The realization that the completeness of a data set can be extremely useful has made the biological scientific community look into the possibilities of obtaining other such complete data sets. It has even spawned a number of new buzzwords, some of which are less elegant than others:
Description | Time dependence | Manipulation in the cell | Measurement in the cell | |
---|---|---|---|---|
Genome | The complete DNA sequence of the organism. | First approximation: none. | Genetic manipulation; site-directed mutagenesis, genetic screens. | Routine. High accuracy and completeness. |
Transcriptome | The complete set of mRNA transcripts in a cell or tissue of the organism. | Reflects the state of gene expression. | Indirectly via genetic manipulation. | Routine, or nearly so. cDNA microarrays, SAGE, Northern blots. Quantification inaccurate. Approximate completeness. |
Proteome | The complete set of proteins present in a cell or tissue, including variants due to covalent modifications. Sometimes also the associations with other molecular components (complexes). | Responsive to all manner of influences throughout the life cycle. | Indirectly through genetic manipulations. Small molecules as inhibitors of enzymes. | Not routine. 2D-gels with mass spectrometry. Fusions with reporter proteins (GFP). Yeast two-hybrid system. Quantification very difficult. Completeness far away, and very difficult. |
Metabolome | All metabolites and their concentrations. Defined as organic small molecules, not protein, RNA or DNA. | Responsive to all manner of influences throughout the life cycle. | Difficult. | Not routine. NMR, mass spectrometry, a few other special methods for specific molecules. Quantification and resolution difficult. Completeness far away, but maybe reachable. |
Of these four kinds of datasets, only the genome and transcriptome can be routinely measured today. The proteome and metabolome are much more difficult, and require expertise and well-behaved systems, if at all possible. There is a severe lack of good experimental strategies to solve these problems. The interest in developing new methods is correspondingly great.
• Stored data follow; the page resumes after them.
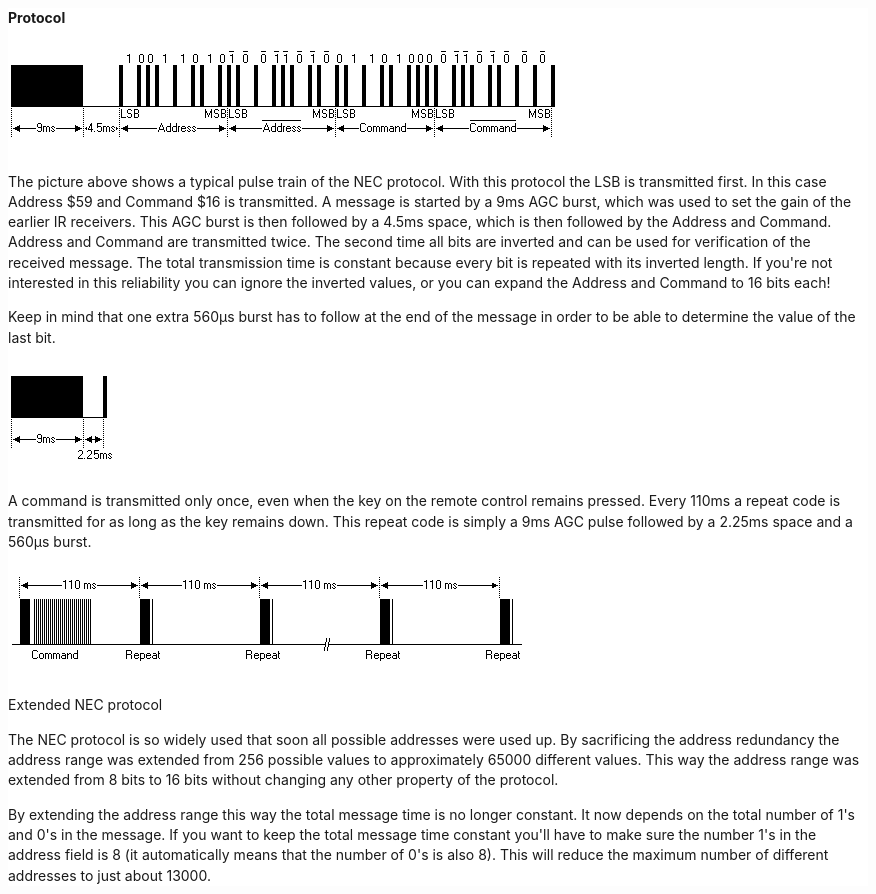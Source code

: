 **Protocol**

![NEC Pulse Train](media/f970404e7bbfb5711fea5c776f689f3a.png)

The picture above shows a typical pulse train of the NEC protocol. With this protocol the LSB is transmitted first. In this case Address \$59 and Command
\$16 is transmitted. A message is started by a 9ms AGC burst, which was used to set the gain of the earlier IR receivers. This AGC burst is then followed by a 4.5ms space, which is then followed by the Address and Command. Address and Command are transmitted twice. The second time all bits are inverted and can be used for verification of the received message. The total transmission time is constant because every bit is repeated with its inverted length. If you're not interested in this reliability you can ignore the inverted values, or you can expand the Address and Command to 16 bits each!

Keep in mind that one extra 560µs burst has to follow at the end of the message in order to be able to determine the value of the last bit.

![NEC Repeat](media/63364daf21e5522c64eb8dfa82f2cef2.png)

A command is transmitted only once, even when the key on the remote control remains pressed. Every 110ms a repeat code is transmitted for as long as the key remains down. This repeat code is simply a 9ms AGC pulse followed by a 2.25ms space and a 560µs burst.

![NEC Sequence](media/afea92a3b5cc1aa2457d2b118b157c84.png)

Extended NEC protocol

The NEC protocol is so widely used that soon all possible addresses were used up. By sacrificing the address redundancy the address range was extended from 256 possible values to approximately 65000 different values. This way the address range was extended from 8 bits to 16 bits without changing any other property of the protocol.

By extending the address range this way the total message time is no longer constant. It now depends on the total number of 1's and 0's in the message. If you want to keep the total message time constant you'll have to make sure the number 1's in the address field is 8 (it automatically means that the number of 0's is also 8). This will reduce the maximum number of different addresses to just about 13000.
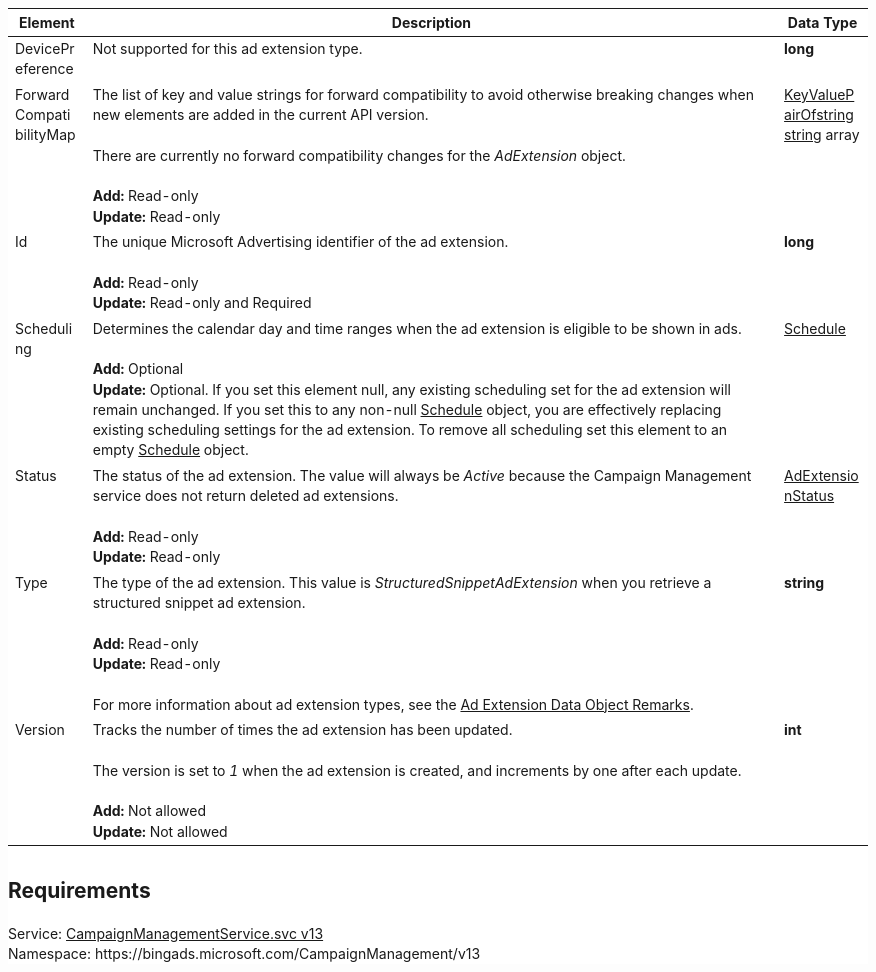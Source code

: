 |Element|Description|Data Type|
|-----------|---------------|-------------|
|<a name="devicepreference"></a>DevicePreference|Not supported for this ad extension type.|**long**|
|<a name="forwardcompatibilitymap"></a>ForwardCompatibilityMap|The list of key and value strings for forward compatibility to avoid otherwise breaking changes when new elements are added in the current API version.<br/><br/>There are currently no forward compatibility changes for the *AdExtension* object.<br/><br/>**Add:** Read-only<br/>**Update:** Read-only|[KeyValuePairOfstringstring](keyvaluepairofstringstring.md) array|
|<a name="id"></a>Id|The unique Microsoft Advertising identifier of the ad extension.<br/><br/>**Add:** Read-only<br/>**Update:** Read-only and Required|**long**|
|<a name="scheduling"></a>Scheduling|Determines the calendar day and time ranges when the ad extension is eligible to be shown in ads.<br/><br/>**Add:** Optional<br/>**Update:** Optional. If you set this element null, any existing scheduling set for the ad extension will remain unchanged. If you set this to any non-null [Schedule](schedule.md) object, you are effectively replacing existing scheduling settings for the ad extension. To remove all scheduling set this element to an empty [Schedule](schedule.md) object.|[Schedule](schedule.md)|
|<a name="status"></a>Status|The status of the ad extension. The value will always be *Active* because the Campaign Management service does not return deleted ad extensions.<br/><br/>**Add:** Read-only<br/>**Update:** Read-only|[AdExtensionStatus](adextensionstatus.md)|
|<a name="type"></a>Type|The type of the ad extension. This value is *StructuredSnippetAdExtension* when you retrieve a structured snippet ad extension.<br/><br/>**Add:** Read-only<br/>**Update:** Read-only<br/><br/>For more information about ad extension types, see the [Ad Extension Data Object Remarks](adextension.md#remarks).|**string**|
|<a name="version"></a>Version|Tracks the number of times the ad extension has been updated.<br/><br/>The version is set to *1* when the ad extension is created, and increments by one after each update.<br/><br/>**Add:** Not allowed<br/>**Update:** Not allowed|**int**|

## Requirements
Service: [CampaignManagementService.svc v13](https://campaign.api.bingads.microsoft.com/Api/Advertiser/CampaignManagement/v13/CampaignManagementService.svc)  
Namespace: https\://bingads.microsoft.com/CampaignManagement/v13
The future development of biology will to a large extent be based on new contributions to the characterization and analysis of these data sets. There is also a vast potential for new applications and new clever experimental designs that utilize the already established techniques. And finally, the challenge of synthesizing an overall picture out of the mass of data is there for bioinformatics to respond to.